### [About this task]
Your copy of the data should leave out the images and match everything else exactly.

(Available records)

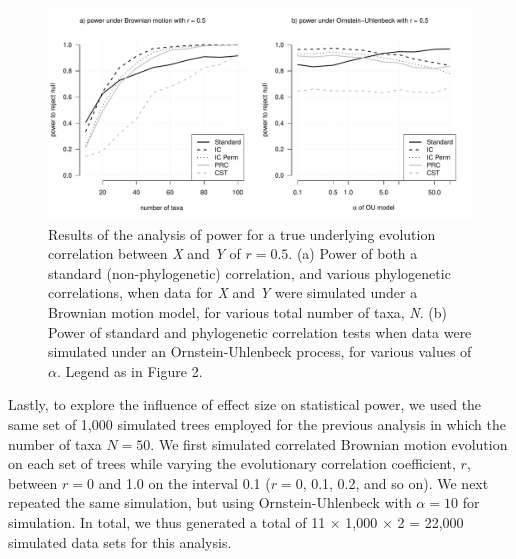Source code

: \documentclass[fleqn,10pt,lineno]{wlpeerj} %
\begin{document}
\begin{figure}
\includegraphics[width=1\linewidth]{Harmon-and-Revell_NonParametricPCM.PeerJ_files/figure-latex/Harmon-fig3-1} \caption{Results of the analysis of power for a true underlying evolution correlation between \emph{X} and \emph{Y} of $r = 0.5$. (a) Power of both a standard (non-phylogenetic) correlation, and various phylogenetic correlations, when data for \emph{X} and \emph{Y} were simulated under a Brownian motion model, for various total number of taxa, \emph{N}. (b) Power of standard and phylogenetic correlation tests when data were simulated under an Ornstein-Uhlenbeck process, for various values of $\alpha$. Legend as in Figure 2.}\label{fig:Harmon-fig3}
\end{figure}

Lastly, to explore the influence of effect size on statistical power, we used the same set of 1,000 simulated trees employed for the previous analysis in which the number of taxa \(N = 50\). We first simulated correlated Brownian motion evolution on each set of trees while varying the evolutionary correlation coefficient, \(r\), between \(r = 0\) and 1.0 on the interval 0.1 (\(r = 0\), 0.1, 0.2, and so on). We next repeated the same simulation, but using Ornstein-Uhlenbeck with \(\alpha = 10\) for simulation. In total, we thus generated a total of 11 \(\times\) 1,000 \(\times\) 2 = 22,000 simulated data sets for this analysis.
\end{document}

(End Available records)

### [Finished task]
Source code

: \documentclass[fleqn,10pt,lineno]{wlpeerj} %
\begin{document}
\begin{figure}
\includegraphics[width=1\linewidth]{Harmon-and-Revell_NonParametricPCM.PeerJ_files/figure-latex/Harmon-fig3-1} \caption{Results of the analysis of power for a true underlying evolution correlation between \emph{X} and \emph{Y} of $r = 0.5$. (a) Power of both a standard (non-phylogenetic) correlation, and various phylogenetic correlations, when data for \emph{X} and \emph{Y} were simulated under a Brownian motion model, for various total number of taxa, \emph{N}. (b) Power of standard and phylogenetic correlation tests when data were simulated under an Ornstein-Uhlenbeck process, for various values of $\alpha$. Legend as in Figure 2.}\label{fig:Harmon-fig3}
\end{figure}

Lastly, to explore the influence of effect size on statistical power, we used the same set of 1,000 simulated trees employed for the previous analysis in which the number of taxa \(N = 50\). We first simulated correlated Brownian motion evolution on each set of trees while varying the evolutionary correlation coefficient, \(r\), between \(r = 0\) and 1.0 on the interval 0.1 (\(r = 0\), 0.1, 0.2, and so on). We next repeated the same simulation, but using Ornstein-Uhlenbeck with \(\alpha = 10\) for simulation. In total, we thus generated a total of 11 \(\times\) 1,000 \(\times\) 2 = 22,000 simulated data sets for this analysis.
\end{document}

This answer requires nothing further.